Both Lumen and super/collider organise trips to dark sky areas to encourage participants to view the night sky without light pollution. A recent study “The new world atlas of artificial night sky brightness” by Fabio Falchi, suggests that only a third of people living on Earth have seen the Milky Way, because our view of the stars is increasingly obscured by manmade light.
Every year, Lumen organizes a residency to Atina in Italy for twenty artists from all over the world. During this residency, artists are taken to Campo Catino observatory for deep sky observation up in the mountains where it is dark enough for the Milky Way to be seen.
The artists’ accommodation and studio is also situated within a small rural town, where it is easy to find a dark spot for viewing the stars and there is a telescope on site for artists to view the Moon and planets at any time during the fortnight. Often, artists comment that they have never seen through a telescope before or seen the Milky Way, which can make for an unforgettable experience. At the end of the residency, there are two exhibitions in Italy and London where the artists can present artworks responding to the residency.

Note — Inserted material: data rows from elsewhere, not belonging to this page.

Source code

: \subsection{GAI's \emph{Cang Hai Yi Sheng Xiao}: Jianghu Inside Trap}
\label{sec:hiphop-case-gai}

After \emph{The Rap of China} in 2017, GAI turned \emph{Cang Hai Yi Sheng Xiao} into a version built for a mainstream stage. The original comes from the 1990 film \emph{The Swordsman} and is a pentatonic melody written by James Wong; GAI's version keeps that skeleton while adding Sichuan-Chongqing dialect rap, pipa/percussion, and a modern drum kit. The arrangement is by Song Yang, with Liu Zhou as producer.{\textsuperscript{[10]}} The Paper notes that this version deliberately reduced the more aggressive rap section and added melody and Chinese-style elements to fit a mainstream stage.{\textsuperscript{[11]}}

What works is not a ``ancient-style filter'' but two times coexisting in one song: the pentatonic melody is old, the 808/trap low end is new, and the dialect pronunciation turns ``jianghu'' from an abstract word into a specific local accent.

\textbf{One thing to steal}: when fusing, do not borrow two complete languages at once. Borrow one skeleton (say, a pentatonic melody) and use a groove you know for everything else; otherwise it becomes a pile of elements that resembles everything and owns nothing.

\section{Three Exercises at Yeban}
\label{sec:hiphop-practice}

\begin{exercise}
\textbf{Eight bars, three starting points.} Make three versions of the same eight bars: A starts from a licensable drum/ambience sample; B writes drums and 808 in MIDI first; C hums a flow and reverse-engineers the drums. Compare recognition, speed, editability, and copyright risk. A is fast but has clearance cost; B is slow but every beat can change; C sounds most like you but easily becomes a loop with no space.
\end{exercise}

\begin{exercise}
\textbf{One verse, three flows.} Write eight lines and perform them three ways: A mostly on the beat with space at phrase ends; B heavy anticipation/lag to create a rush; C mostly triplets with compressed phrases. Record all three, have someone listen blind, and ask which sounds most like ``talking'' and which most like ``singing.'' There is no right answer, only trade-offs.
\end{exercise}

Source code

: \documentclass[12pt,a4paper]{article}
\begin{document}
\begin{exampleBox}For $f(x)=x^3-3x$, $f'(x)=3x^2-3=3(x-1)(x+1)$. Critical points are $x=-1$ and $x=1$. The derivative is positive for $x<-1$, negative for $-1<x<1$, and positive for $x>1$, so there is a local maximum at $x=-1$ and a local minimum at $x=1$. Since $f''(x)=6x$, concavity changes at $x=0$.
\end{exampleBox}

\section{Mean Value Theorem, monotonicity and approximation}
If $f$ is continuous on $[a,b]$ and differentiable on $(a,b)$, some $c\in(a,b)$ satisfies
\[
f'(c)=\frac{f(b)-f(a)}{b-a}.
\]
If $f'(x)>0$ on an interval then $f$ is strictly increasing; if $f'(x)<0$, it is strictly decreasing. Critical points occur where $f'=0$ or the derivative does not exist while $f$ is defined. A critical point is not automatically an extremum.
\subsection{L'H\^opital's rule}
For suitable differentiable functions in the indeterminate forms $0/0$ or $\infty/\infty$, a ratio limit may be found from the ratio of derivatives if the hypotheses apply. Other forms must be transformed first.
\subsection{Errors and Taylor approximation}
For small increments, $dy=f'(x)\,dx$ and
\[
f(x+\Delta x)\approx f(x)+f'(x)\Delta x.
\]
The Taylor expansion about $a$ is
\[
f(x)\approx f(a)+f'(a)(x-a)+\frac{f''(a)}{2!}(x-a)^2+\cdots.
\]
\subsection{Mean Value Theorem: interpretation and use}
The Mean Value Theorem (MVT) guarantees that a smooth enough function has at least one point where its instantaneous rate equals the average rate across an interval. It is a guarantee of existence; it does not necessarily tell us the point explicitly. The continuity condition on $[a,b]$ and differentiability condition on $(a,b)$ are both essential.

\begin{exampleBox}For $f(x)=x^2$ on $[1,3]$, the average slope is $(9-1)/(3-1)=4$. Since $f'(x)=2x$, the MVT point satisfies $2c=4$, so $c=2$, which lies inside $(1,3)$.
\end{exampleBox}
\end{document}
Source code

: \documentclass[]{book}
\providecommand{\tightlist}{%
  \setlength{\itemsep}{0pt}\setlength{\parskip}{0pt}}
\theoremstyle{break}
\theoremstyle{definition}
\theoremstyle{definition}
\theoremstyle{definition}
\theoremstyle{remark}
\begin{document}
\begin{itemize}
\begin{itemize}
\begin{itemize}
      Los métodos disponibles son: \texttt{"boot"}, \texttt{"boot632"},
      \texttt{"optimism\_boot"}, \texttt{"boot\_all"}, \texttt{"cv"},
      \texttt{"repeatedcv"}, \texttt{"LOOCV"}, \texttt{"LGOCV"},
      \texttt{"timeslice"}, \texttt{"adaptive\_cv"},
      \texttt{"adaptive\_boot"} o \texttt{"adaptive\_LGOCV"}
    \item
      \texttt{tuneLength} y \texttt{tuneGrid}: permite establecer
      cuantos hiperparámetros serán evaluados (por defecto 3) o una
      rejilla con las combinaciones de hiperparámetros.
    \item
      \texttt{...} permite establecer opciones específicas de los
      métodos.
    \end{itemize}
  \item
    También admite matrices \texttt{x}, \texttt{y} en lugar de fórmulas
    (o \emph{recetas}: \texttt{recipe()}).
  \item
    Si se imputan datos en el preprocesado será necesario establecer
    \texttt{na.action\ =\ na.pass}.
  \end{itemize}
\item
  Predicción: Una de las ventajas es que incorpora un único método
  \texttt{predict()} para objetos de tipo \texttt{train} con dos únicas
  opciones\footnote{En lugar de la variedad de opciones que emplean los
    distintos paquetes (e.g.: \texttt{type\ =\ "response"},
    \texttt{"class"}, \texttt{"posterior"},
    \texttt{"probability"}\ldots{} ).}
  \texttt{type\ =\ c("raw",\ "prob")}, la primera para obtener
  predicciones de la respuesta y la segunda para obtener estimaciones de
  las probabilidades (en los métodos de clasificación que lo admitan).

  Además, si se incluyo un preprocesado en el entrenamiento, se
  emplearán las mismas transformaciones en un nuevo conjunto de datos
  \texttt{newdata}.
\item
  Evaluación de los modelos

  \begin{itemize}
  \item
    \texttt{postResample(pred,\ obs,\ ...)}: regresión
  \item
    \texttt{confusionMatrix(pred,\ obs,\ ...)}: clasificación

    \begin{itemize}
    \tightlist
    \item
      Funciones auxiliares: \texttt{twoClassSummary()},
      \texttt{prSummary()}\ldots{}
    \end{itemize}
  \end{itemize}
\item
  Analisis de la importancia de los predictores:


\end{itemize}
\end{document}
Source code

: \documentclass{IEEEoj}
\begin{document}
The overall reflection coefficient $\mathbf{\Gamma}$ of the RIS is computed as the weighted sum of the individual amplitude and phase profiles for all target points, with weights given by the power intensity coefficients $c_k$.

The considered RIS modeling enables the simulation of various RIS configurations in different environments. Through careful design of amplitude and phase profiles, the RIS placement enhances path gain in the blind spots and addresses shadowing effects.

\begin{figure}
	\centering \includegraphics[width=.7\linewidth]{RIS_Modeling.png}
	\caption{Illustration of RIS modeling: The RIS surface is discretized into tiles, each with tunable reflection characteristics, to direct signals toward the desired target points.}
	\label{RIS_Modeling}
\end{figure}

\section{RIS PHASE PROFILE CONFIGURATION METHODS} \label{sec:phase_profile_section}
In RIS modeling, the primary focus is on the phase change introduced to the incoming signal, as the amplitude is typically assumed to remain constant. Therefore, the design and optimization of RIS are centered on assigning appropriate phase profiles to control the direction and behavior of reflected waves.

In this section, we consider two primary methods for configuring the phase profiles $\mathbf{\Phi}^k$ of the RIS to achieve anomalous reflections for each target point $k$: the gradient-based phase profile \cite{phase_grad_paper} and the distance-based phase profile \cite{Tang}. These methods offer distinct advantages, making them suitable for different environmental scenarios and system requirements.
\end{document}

Similarly, super/collider organised an inspiration trip to Kielder Observatory, situated close to the Scottish border. The observatory established the Northumberland Dark Sky Park, now the third biggest dark sky park in Europe – specifically focused on protecting the skies from light pollution. The observatory offered us a number of workshops on our trip, including deep sky observations where we saw the Hercules Globular Cluster and the Ring nebulae. We were also able to see the planets Saturn and Jupiter close up, and had the chance to look at the Sun through a number of different telescopes.
Both Lumen and super/collider are passionate about bringing an engagement with astronomy to the urban environment. We often collaborate with Paul Hill of Sirius Astronomy, who brings his collection of telescopes to London, speaks to visitors in an accessible and informative way and helps a range of communities view the Moon, planets and stars. Most participants are shocked that it is possible to see such exotic objects from London, currently the largest city in Europe.

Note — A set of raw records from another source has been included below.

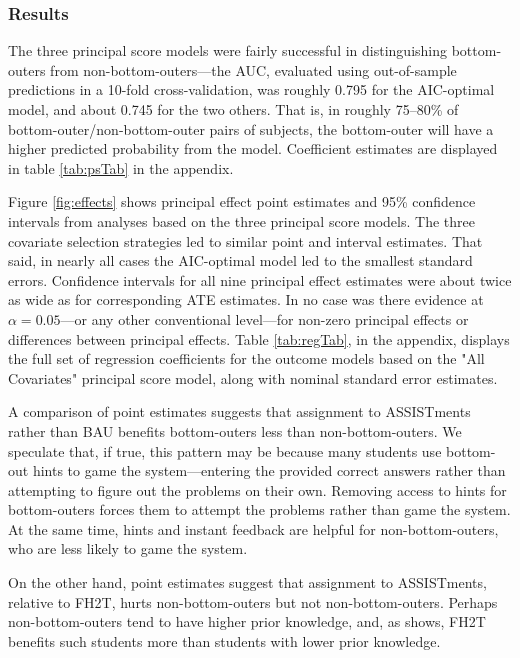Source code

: \documentclass[]{article}
\begin{document}

\subsubsection{Results}

The three principal score models were fairly successful in distinguishing bottom-outers from non-bottom-outers---the AUC, evaluated using out-of-sample predictions in a 10-fold cross-validation, was roughly 0.795 for the AIC-optimal model, and about 0.745 for the two others. That is, in roughly 75--80\% of bottom-outer/non-bottom-outer pairs of subjects, the bottom-outer will have a higher predicted probability from the model.
Coefficient estimates are displayed in table \ref{tab:psTab} in the appendix.

Figure \ref{fig:effects} shows principal effect point estimates and 95\% confidence intervals from analyses based on the three principal score models.
The three covariate selection strategies led to similar point and interval estimates.
That said, in nearly all cases the AIC-optimal model led to the smallest standard errors.
Confidence intervals for all nine principal effect estimates were about twice as wide as for corresponding ATE estimates.
In no case was there evidence at $\alpha=0.05$---or any other conventional level---for non-zero principal effects or differences between principal effects.
Table \ref{tab:regTab}, in the appendix, displays the full set of regression coefficients for the outcome models based on the "All Covariates" principal score model, along with nominal standard error estimates.

A comparison of point estimates suggests that assignment to ASSISTments rather than BAU benefits bottom-outers less than non-bottom-outers.
We speculate that, if true, this pattern may be because many students use bottom-out hints to game the system---entering the provided correct answers rather than attempting to figure out the problems on their own.
Removing access to hints for bottom-outers forces them to attempt the problems rather than game the system.
At the same time, hints and instant feedback are helpful for non-bottom-outers, who are less likely to game the system.

On the other hand, point estimates suggest that assignment to ASSISTments, relative to FH2T, hurts non-bottom-outers but not non-bottom-outers.
Perhaps non-bottom-outers tend to have higher prior knowledge, and, as \cite{impactPaper} shows, FH2T benefits such students more than students with lower prior knowledge.
\end{document}
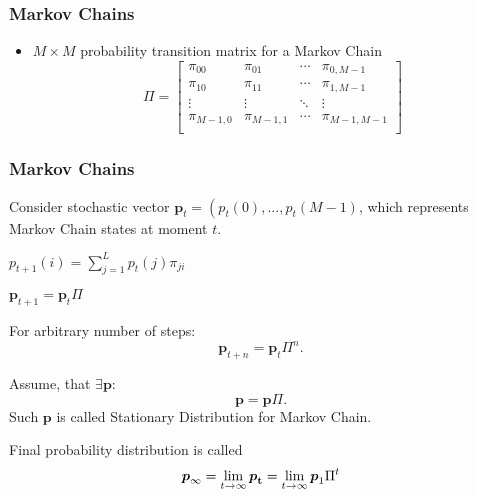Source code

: \documentclass[14pt]{beamer}
\renewcommand{\vec}[1]{\ensuremath{\boldsymbol{#1}}}
\begin{document}
\begin{frame}
\frametitle{Markov Chains}
\begin{itemize}

    \item $M\times M$ probability transition matrix for a Markov Chain
    \[
    \Pi= \left[
      \begin{array}{cccc}
        \pi _{00} & \pi _{01} & \cdots & \pi _{0,M-1} \\
        \pi _{10} & \pi _{11} & \cdots & \pi _{1,M-1} \\
        \vdots    & \vdots  & \ddots & \vdots \\
        \pi _{M-1,0} & \pi _{M-1,1} & \cdots & \pi _{M-1,M-1} \\
      \end{array}
    \right]
    \]
    
\end{itemize}
\end{frame}



\begin{frame}
\frametitle{Markov Chains}
\begin{itemize}
\small{

    \item Consider stochastic vector $\vec p_t = \left( {p_t (0),...,p_t (M - 1)}$, which represents Markov Chain states at moment $t$.

    \item
    $p_{t + 1} (i) = \sum\limits_{j = 1}^L {p_t (j)\pi _{ji} }$
    
    \item $\vec p_{t + 1} = \vec p_t \Pi$
    
    \item For arbitrary number of steps:
    \[
    \vec p_{t + n} = \vec p_t \Pi ^n.
    \]
    
    \item Assume, that $\exists \vec p$:
    \begin{equation}
    \label{eq14} \vec p =\vec p\Pi .
    \end{equation}
    Such $ \vec p$ is called Stationary Distribution for Markov Chain.
    
    \item Final probability distribution is called 
    \begin{equation}
    \label{eq15} \vec p_\infty = \mathop {\lim }\limits_{t \to \infty} \vec p_{\rm {\bf t}} = \mathop {\lim }\limits_{t \to \infty } \vec p_1 \Pi ^t
    \end{equation}
}      
\end{itemize}
\end{frame}
\end{document}
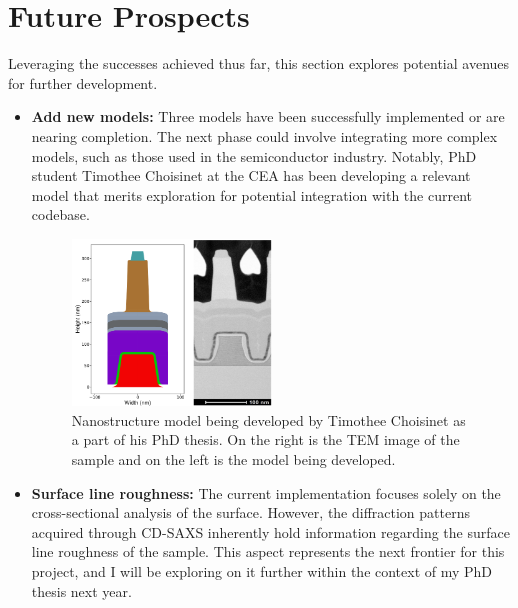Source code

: \section{Future Prospects}

Leveraging the successes achieved thus far, this section explores potential avenues for further development.

\begin{itemize}
    \item \textbf{Add new models:} Three models have been successfully implemented or are 
    nearing completion. The next phase could involve integrating more complex models, 
    such as those used in the semiconductor industry. Notably, PhD student Timothee Choisinet at the CEA has been developing a relevant 
    model that merits exploration for potential integration with the current codebase.

    \begin{figure}[h]
        \centering
        \includegraphics[width=0.5\textwidth]{images/Modele_Timothee.png}
        \caption{Nanostructure model being developed by Timothee Choisinet as a part of his PhD thesis. 
        On the right is the TEM image of the sample and on the left is the model being developed.}
    \end{figure}

    \item \textbf{Surface line roughness:} The current implementation focuses solely on the
     cross-sectional analysis of the surface. However, the diffraction patterns acquired 
     through CD-SAXS inherently hold information regarding the surface line roughness of the 
     sample. This aspect represents the next frontier for this project, and I will be exploring 
     on it further within the context of my PhD thesis next year.


\end{itemize}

In both scenarios, participants are given the opportunity to view their world with a new perspective. When participants view planet Saturn through a telescope, or the Milky Way galaxy from the Earth for the first time, shock and awe is a common response. And no wonder, as the more we look at the universe in the field of astronomy, the more we realise that conscious life has only inhabited a tiny portion of the entirety of time and space, and is therefore incredibly precious. One perspective when faced with the brief existence of human conscious life would be to feel utterly insignificant, but I believe that we are profoundly lucky to be alive given the circumstances. Not only this, but as humans we are able to ponder the existence of the universe, and express these ideas through the collaborative endeavours of art and science.
Founder and CEO of super/collider, Chris Hatherill adds “In this age of information and free astronomy Apps, it always amazes me how many people at our evening events don’t even realise you can plainly see various planets on most nights, even from an urban setting. The night sky is such a fundamental part of our shared history and culture, so getting as many people as possible to look up and take an interest is really important for us. Melanie’s work with Lumen and other photography-based projects is really inspiring, as it encourages people who might not otherwise see astronomy and photography in the same way to reconsider.”
As I continue my research I have been continually inspired by the relationship between the complexly intertwined fields of astronomy, photography and philosophy. Keeping in mind the idea of the “celestograph” which can be defined as “writing caused by the heavens”, I have embarked on a new series of photographs. “Ancient Light” aims to capture light that has been travelling for thousands, if not millions of years, directly onto photosensitive film.
Since May 2017, I have been collaborating with Thomas Schlichter Technical Staff Member at UCLO Observatory to photograph stars, moons and planets on film, instead of using digital capture techiques. Using the digital option, the photon is translated to electrical signals, which can be arranged to make pixels on a screen. In contrast, the stellar photon is physically absorbed by the silver halide crystals, causing the silver to turn black when processed through developer and fixer. As an artist, the use of film is exciting in this context because I am able to physically handle material that has been altered by ancient light. I can use this in a darkroom by shining light through the film negative, and creating a direct print.
The index as defined by CS Pierce as “a sign or representation is something which stands to somebody for something in some respect or capacity.” To clarify, an index could be the footprint which stands in for the shoe, or a bullet hole which refers to the bullet. Put simply, the analogue negative can not help but to refer to the light it receives. Though attractive, digital astro-photographs do not excite me in the same way because they are stored within the memory of a camera, and can be mediated easily with stacking software and photoshop.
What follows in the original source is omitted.